Coming into the 2012 season, the Washington Nationals were a chic pick to improve upon last year and even contend for a playoff spot for some (I gave them top NL wildcard with 87 wins), especially in light of the added wildcard. On the heels of their 80-81 record a year ago, they added two big time arms in Gio Gonzalez and Edwin Jackson via trade and free agency, respectively. Perhaps even more importantly, they have Stephen Strasburg for most of the year (likely being capped around 160 innings) and Jordan Zimmermann for the entire season after his successful 161-inning return from Tommy John Surgery.
Zimmermann, a big time prospect in his own right though definitely a cut below Strasburg in terms of hype and pedigree, is building off of a solid foundation with 284 innings under his belt coming into the year during which he has posted a 3.84 ERA, 1.23 WHIP, 7.7 K/9 and 3.5 K/BB. With the reins off in terms of an innings limit, he is poised for a breakout in what should be his first full season of action. He is off to great start already with a 1.29 ERA, 0.71 WHIP and 5.0 K/BB in his 21 innings spread across three starts (he has exactly three 7-inning, 1-run outings).
The gaudy 5.0 K/BB rate catches the eye, but it is spurred by his allowing just two walks (0.9 BB/9) as his 4.3 K/9 is far from special. The first thought when strikeouts are down against expectations or track record is to check velocity, but Zimmerman’s fastball velocity is exactly the same as last year’s at 93.4 MPH so there is nothing amiss in that realm. In lieu of the strikeouts, he is inducing plenty of weak contact with a sky-high 52% groundball rate off of which batters have a meager .121 batting average. We saw something like this from him last April when he had a 4.3 K/9 while posting his best groundball rate of any month at 45% in 30 innings.

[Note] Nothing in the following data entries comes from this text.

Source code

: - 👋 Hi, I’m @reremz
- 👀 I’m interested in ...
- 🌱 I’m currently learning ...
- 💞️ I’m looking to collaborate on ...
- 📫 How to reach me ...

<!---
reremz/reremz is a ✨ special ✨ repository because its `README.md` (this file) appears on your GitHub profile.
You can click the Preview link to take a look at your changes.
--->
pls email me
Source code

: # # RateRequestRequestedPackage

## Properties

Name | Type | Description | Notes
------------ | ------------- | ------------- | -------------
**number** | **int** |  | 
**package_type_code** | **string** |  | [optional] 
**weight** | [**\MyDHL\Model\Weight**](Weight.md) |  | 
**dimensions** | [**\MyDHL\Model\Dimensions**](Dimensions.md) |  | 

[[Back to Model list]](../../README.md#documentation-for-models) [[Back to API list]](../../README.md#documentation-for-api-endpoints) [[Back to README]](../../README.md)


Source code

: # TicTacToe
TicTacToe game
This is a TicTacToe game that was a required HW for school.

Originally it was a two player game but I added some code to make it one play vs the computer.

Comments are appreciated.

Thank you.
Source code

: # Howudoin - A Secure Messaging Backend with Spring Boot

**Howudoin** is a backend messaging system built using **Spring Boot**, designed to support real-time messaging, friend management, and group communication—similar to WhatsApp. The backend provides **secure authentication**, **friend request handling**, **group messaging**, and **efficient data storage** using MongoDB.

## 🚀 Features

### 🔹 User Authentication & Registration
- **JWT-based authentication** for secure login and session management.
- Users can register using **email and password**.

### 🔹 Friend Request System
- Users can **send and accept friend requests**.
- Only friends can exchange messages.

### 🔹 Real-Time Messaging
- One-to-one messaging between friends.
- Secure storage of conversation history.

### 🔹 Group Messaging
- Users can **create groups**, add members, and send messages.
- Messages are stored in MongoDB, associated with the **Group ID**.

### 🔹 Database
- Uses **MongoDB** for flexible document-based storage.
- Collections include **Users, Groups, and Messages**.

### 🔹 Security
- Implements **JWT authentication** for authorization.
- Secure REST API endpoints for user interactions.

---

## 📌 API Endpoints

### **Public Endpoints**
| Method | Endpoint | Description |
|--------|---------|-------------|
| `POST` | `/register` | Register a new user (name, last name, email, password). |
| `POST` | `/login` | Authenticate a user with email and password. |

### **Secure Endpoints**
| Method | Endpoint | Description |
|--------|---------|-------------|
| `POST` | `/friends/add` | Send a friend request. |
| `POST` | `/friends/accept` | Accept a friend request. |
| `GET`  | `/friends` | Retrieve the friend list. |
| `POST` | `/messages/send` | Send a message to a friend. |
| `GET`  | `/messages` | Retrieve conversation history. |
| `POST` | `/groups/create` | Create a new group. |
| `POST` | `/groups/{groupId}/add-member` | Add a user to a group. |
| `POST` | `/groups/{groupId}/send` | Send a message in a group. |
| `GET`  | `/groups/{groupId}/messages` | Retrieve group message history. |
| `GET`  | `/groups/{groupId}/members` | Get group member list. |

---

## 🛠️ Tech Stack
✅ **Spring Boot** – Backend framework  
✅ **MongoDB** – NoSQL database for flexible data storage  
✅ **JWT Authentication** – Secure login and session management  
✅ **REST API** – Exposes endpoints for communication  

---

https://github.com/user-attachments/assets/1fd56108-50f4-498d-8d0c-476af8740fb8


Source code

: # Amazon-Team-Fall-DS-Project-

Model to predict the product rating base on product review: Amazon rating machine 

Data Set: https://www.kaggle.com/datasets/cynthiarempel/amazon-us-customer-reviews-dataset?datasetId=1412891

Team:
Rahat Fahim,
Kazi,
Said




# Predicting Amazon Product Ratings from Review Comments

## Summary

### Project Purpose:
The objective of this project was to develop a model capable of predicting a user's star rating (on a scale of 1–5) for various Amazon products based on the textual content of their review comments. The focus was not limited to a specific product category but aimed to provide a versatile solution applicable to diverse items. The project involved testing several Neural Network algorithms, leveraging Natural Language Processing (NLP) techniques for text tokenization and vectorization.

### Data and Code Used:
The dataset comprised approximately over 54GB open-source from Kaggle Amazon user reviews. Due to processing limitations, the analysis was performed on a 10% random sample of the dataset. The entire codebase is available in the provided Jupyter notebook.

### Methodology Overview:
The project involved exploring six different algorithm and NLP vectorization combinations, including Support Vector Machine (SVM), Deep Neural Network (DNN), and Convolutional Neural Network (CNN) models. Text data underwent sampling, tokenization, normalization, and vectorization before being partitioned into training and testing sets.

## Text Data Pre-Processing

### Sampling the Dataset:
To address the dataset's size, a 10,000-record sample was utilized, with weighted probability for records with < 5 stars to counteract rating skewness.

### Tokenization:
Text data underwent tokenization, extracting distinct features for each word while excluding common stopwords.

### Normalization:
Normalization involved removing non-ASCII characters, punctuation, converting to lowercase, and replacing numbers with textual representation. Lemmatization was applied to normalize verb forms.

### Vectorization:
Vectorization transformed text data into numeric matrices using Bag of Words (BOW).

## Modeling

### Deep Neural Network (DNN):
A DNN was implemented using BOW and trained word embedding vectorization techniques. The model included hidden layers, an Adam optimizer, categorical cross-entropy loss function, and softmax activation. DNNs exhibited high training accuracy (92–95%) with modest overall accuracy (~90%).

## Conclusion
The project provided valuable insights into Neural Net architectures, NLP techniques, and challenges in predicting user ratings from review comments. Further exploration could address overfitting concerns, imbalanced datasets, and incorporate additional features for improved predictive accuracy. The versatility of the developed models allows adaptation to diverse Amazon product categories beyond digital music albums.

In fact, his two best groundball months were easily his worst strikeout months by a significant margin. In June, he had a 41% groundball rate while striking out just 5.7 K/9. In the other months (excluding April), his strikeout rate was 8.1 or better while the groundball rate failed to top 37%. Can he get back to inducing groundballs and missing bats simultaneously? In the first 23 starts of his career spanning 2009-2010, he had an 8.8 K/9 with a 46% groundball rate so he has the ability to combine the two skills.
A sharp difference early on has been his curveball and Zimm’s ability to generate swings-and-misses with it. In 2011, he was at a 15% swing-and-miss rate with it and for his career coming into 2012, he was at 21%. The curve has definitely been his knockout finisher in the past. This year he has just a 7% swing-and-miss rate on his bender due in large part to batters laying off of it as he tries to get them to chase out of the zone. Just 29% of his benders have even hit the zone compared to a healthy 51% coming into this season.

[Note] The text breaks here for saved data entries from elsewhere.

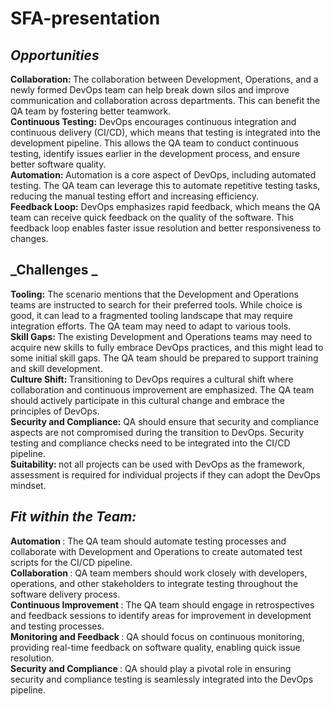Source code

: # SFA-presentation

## _Opportunities_
<strong>Collaboration: </strong>The collaboration between Development, Operations, and a newly formed DevOps team can help break down silos and improve communication and collaboration across departments. This can benefit the QA team by fostering better teamwork.<br>
<strong>Continuous Testing:</strong> DevOps encourages continuous integration and continuous delivery (CI/CD), which means that testing is integrated into the development pipeline. This allows the QA team to conduct continuous testing, identify issues earlier in the development process, and ensure better software quality.<br>
<strong>Automation: </strong>Automation is a core aspect of DevOps, including automated testing. The QA team can leverage this to automate repetitive testing tasks, reducing the manual testing effort and increasing efficiency.<br>
<strong>Feedback Loop:</strong> DevOps emphasizes rapid feedback, which means the QA team can receive quick feedback on the quality of the software. This feedback loop enables faster issue resolution and better responsiveness to changes.<br>

## _Challenges _
<strong>Tooling:</strong> The scenario mentions that the Development and Operations teams are instructed to search for their preferred tools. While choice is good, it can lead to a fragmented tooling landscape that may require integration efforts. The QA team may need to adapt to various tools. <br>
<strong>Skill Gaps: </strong>The existing Development and Operations teams may need to acquire new skills to fully embrace DevOps practices, and this might lead to some initial skill gaps. The QA team should be prepared to support training and skill development. <br>
<strong>Culture Shift: </strong>Transitioning to DevOps requires a cultural shift where collaboration and continuous improvement are emphasized. The QA team should actively participate in this cultural change and embrace the principles of DevOps.<br>
<strong>Security and Compliance:</strong> QA should ensure that security and compliance aspects are not compromised during the transition to DevOps. Security testing and compliance checks need to be integrated into the CI/CD pipeline.<br>
<strong>Suitability: </strong>not all projects can be used with DevOps as the framework, assessment is required for individual projects if they can adopt the DevOps mindset.<br>

## _Fit within the Team:_
<strong> Automation </strong>: The QA team should automate testing processes and collaborate with Development and Operations to create automated test scripts for the CI/CD pipeline.<br>
<strong> Collaboration </strong>: QA team members should work closely with developers, operations, and other stakeholders to integrate testing throughout the software delivery process.<br>
<strong> Continuous Improvement </strong>: The QA team should engage in retrospectives and feedback sessions to identify areas for improvement in development and testing processes.<br>
<strong> Monitoring and Feedback </strong>: QA should focus on continuous monitoring, providing real-time feedback on software quality, enabling quick issue resolution.<br>
<strong> Security and Compliance </strong>: QA should play a pivotal role in ensuring security and compliance testing is seamlessly integrated into the DevOps pipeline.<br>
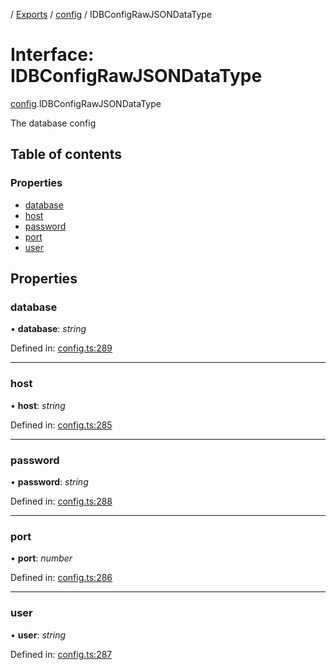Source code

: [](../README.md) / [Exports](../modules.md) / [config](../modules/config.md) / IDBConfigRawJSONDataType

# Interface: IDBConfigRawJSONDataType

[config](../modules/config.md).IDBConfigRawJSONDataType

The database config

## Table of contents

### Properties

- [database](config.idbconfigrawjsondatatype.md#database)
- [host](config.idbconfigrawjsondatatype.md#host)
- [password](config.idbconfigrawjsondatatype.md#password)
- [port](config.idbconfigrawjsondatatype.md#port)
- [user](config.idbconfigrawjsondatatype.md#user)

## Properties

### database

• **database**: *string*

Defined in: [config.ts:289](https://github.com/onzag/itemize/blob/3efa2a4a/config.ts#L289)

___

### host

• **host**: *string*

Defined in: [config.ts:285](https://github.com/onzag/itemize/blob/3efa2a4a/config.ts#L285)

___

### password

• **password**: *string*

Defined in: [config.ts:288](https://github.com/onzag/itemize/blob/3efa2a4a/config.ts#L288)

___

### port

• **port**: *number*

Defined in: [config.ts:286](https://github.com/onzag/itemize/blob/3efa2a4a/config.ts#L286)

___

### user

• **user**: *string*

Defined in: [config.ts:287](https://github.com/onzag/itemize/blob/3efa2a4a/config.ts#L287)
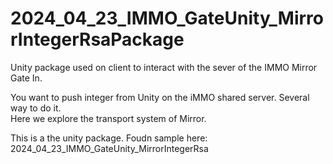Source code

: # 2024_04_23_IMMO_GateUnity_MirrorIntegerRsaPackage
Unity package used on client to interact with the sever of the IMMO Mirror Gate In.


You want to push integer from Unity on the iMMO shared server. Several way to do it.  
Here we explore the transport system of Mirror.  

This is a the unity package.
Foudn sample here: 2024_04_23_IMMO_GateUnity_MirrorIntegerRsa
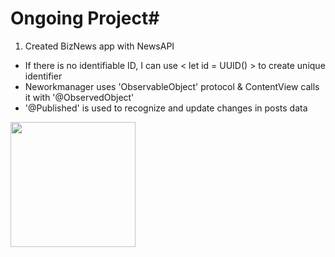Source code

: # Ongoing Project#

1. Created BizNews app with NewsAPI
- If there is no identifiable ID, I can use < let id = UUID() > to create unique identifier
- Neworkmanager uses 'ObservableObject' protocol & ContentView calls it with '@ObservedObject'
- '@Published' is used to recognize and update changes in posts data

<img src = "https://github.com/user-attachments/assets/93a036a0-1872-42dc-9edd-bcea2aae5dd3" width=200px>
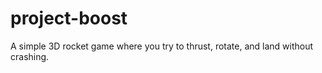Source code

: # project-boost

A simple 3D rocket game where you try to thrust, rotate, and land without crashing.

With hitters laying off the low, out-of-the-zone curveball, Zimmermann will need to change his approach if he wants his strikeout rate to return to previously established levels. Of course, we are just three starts into the season, too, so while there is definitely a difference between what we have seen from Zimm in the past, it could just be him getting a feel for the curve as the season starts.
Another difference we have seen in the early (and small) sample is that he isn’t afraid of contact with two strikes. Batters have put it in play during 21 of Zimm’s 34 two strike plate appearances (62%) with just a 29% strikeout rate while last year those rates were at 57% and 37%, respectively (meanwhile his career rates coming into ’12 are 55% and 38%).
It has served him well thus far with a .191 average and .491 OPS against in two strike situations, but in the long term he would be better served to start hitting the zone more (specifically with his curve as previously mentioned) and generating strikeouts instead of trusting his defense so often. Based on both his talent and stuff, I think we will see Zimmermann start putting away more hitters as the season progresses.
Batters will start to get more hits off of him going forward (5.6 H/9, .200 BABIP), but hopefully he is able to counter that with an improvement in punch-outs. You can’t argue with the outstanding results in his first three starts (though I’m sure he isn’t thrilled with the 8 runs of support from his offense across the three games) and I think we will see an even better Zimmermann going forward though the gaudy results (1.29 ERA, 0.71 WHIP) are sure to rise.
If anyone in your league is trying to “sell high” on Zimm in fear of the miniscule strikeout rate, take them up on it as long as the price isn’t egregious (Justin Verlander/Roy Halladay). I don’t think any reasonable fantasy manager expects a leaguemate to pay for a 1.29 ERA and 0.71 WHIP knowing full well that neither is sustainable, but if they are thinking of buying low on Josh Johnson or Tim Lincecum, for example, and offering Zimmermann as a foundation, then I would entertain such a move without question.